21. That ‘case theory’ is not only speculative but highly implausible. The appellant says that it is supported by the coincidence of the timing – that is, that the letter was received so soon after the two incidents of January 2014 – and that the speed at which it was responded to was also suspicious. It was ‘as if they were expecting it’. These are not in the least cogent points. It is possible there was some connection between the incident on 18 January and the sending of the letter – that is, it may have well been sent by someone involved in that incident or associated with them – but that is very different from saying that there was reason to believe it was Mr Deol who had sent it. There is nothing in the least surprising in the BA treating seriously an allegation that an employee, especially one with air side clearance, has been dishonest in the account given in of the circumstances in which they left their previous employment.
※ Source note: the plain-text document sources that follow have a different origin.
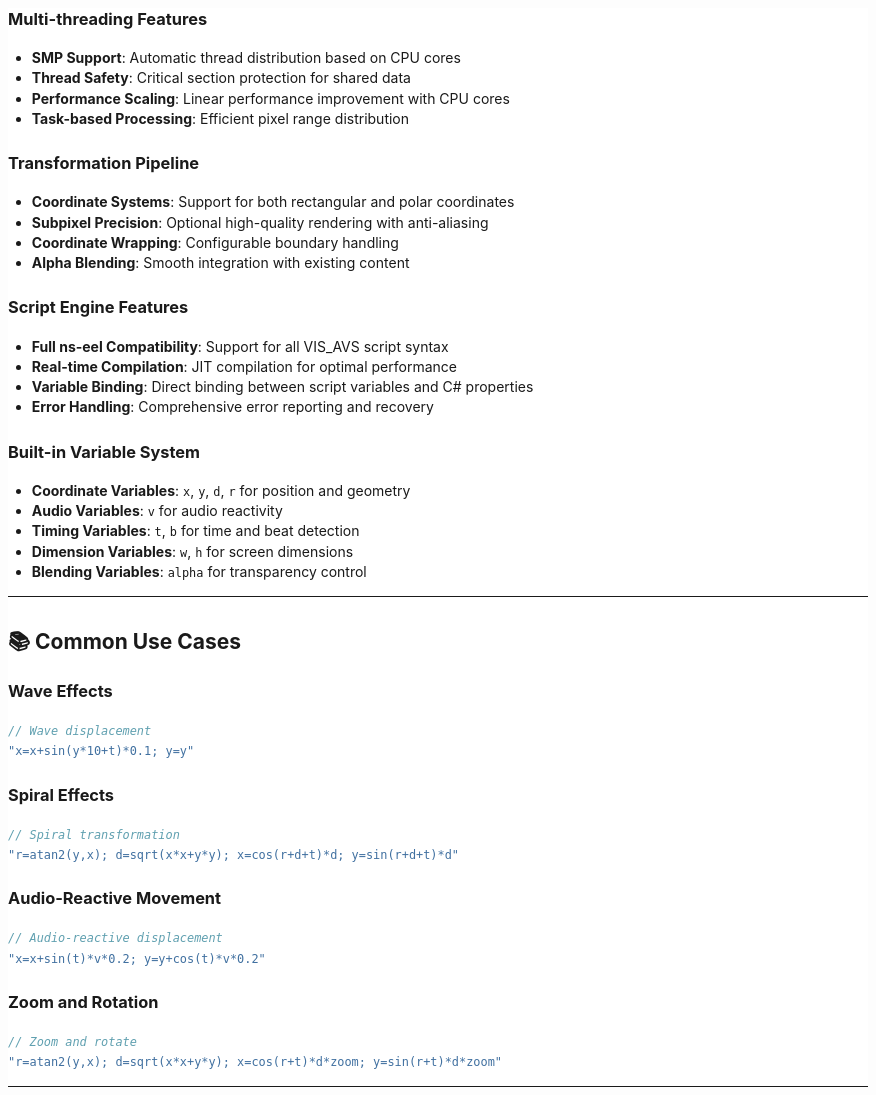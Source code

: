 ### **Multi-threading Features**
- **SMP Support**: Automatic thread distribution based on CPU cores
- **Thread Safety**: Critical section protection for shared data
- **Performance Scaling**: Linear performance improvement with CPU cores
- **Task-based Processing**: Efficient pixel range distribution

### **Transformation Pipeline**
- **Coordinate Systems**: Support for both rectangular and polar coordinates
- **Subpixel Precision**: Optional high-quality rendering with anti-aliasing
- **Coordinate Wrapping**: Configurable boundary handling
- **Alpha Blending**: Smooth integration with existing content

### **Script Engine Features**
- **Full ns-eel Compatibility**: Support for all VIS_AVS script syntax
- **Real-time Compilation**: JIT compilation for optimal performance
- **Variable Binding**: Direct binding between script variables and C# properties
- **Error Handling**: Comprehensive error reporting and recovery

### **Built-in Variable System**
- **Coordinate Variables**: `x`, `y`, `d`, `r` for position and geometry
- **Audio Variables**: `v` for audio reactivity
- **Timing Variables**: `t`, `b` for time and beat detection
- **Dimension Variables**: `w`, `h` for screen dimensions
- **Blending Variables**: `alpha` for transparency control

---

## 📚 **Common Use Cases**

### **Wave Effects**
```cpp
// Wave displacement
"x=x+sin(y*10+t)*0.1; y=y"
```

### **Spiral Effects**
```cpp
// Spiral transformation
"r=atan2(y,x); d=sqrt(x*x+y*y); x=cos(r+d+t)*d; y=sin(r+d+t)*d"
```

### **Audio-Reactive Movement**
```cpp
// Audio-reactive displacement
"x=x+sin(t)*v*0.2; y=y+cos(t)*v*0.2"
```

### **Zoom and Rotation**
```cpp
// Zoom and rotate
"r=atan2(y,x); d=sqrt(x*x+y*y); x=cos(r+t)*d*zoom; y=sin(r+t)*d*zoom"
```

---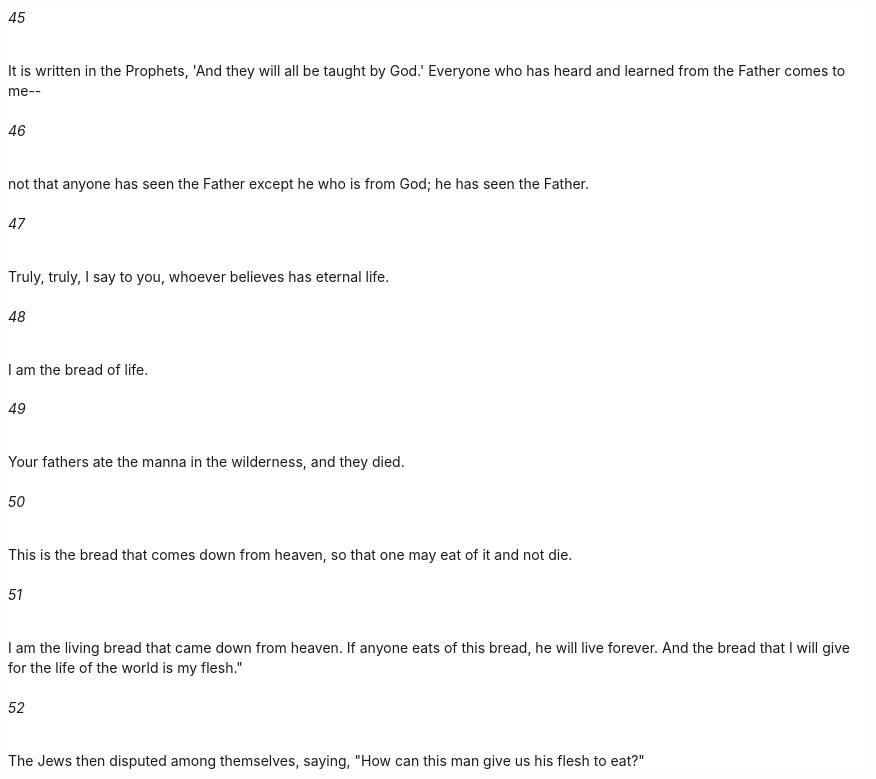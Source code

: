 


###### 45 


It is written in the Prophets, 'And they will all be taught by God.' Everyone who has heard and learned from the Father comes to me-- 





###### 46 


not that anyone has seen the Father except he who is from God; he has seen the Father. 





###### 47 


Truly, truly, I say to you, whoever believes has eternal life. 





###### 48 


I am the bread of life. 





###### 49 


Your fathers ate the manna in the wilderness, and they died. 





###### 50 


This is the bread that comes down from heaven, so that one may eat of it and not die. 





###### 51 


I am the living bread that came down from heaven. If anyone eats of this bread, he will live forever. And the bread that I will give for the life of the world is my flesh." 





###### 52 


The Jews then disputed among themselves, saying, "How can this man give us his flesh to eat?"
22. After reviewing all that material, the employment judge at paragraph 22 of his reasons said this:
“Having considered the material currently before me and having considered what the claimant accepts was correct and what he puts forward as a challenge to the respondent’s stated case I am unable to conclude there is any prospect of success. There were clear grounds for dismissal of the claimant. The matters upon which they are based are not contested, i.e. the provision of a CV containing false information as to the reason for the termination of the claimant’s employment with Continental Tyres. The claimant’s case appears to rest substantially on the assertion that the respondent sent itself the anonymous letter to trigger an investigation which would reveal true information of which the respondent was already aware as a justification for dismissing. This unlikely assertion cannot be proved by the claimant or evidence identified which might put in doubt the respondent’s case.”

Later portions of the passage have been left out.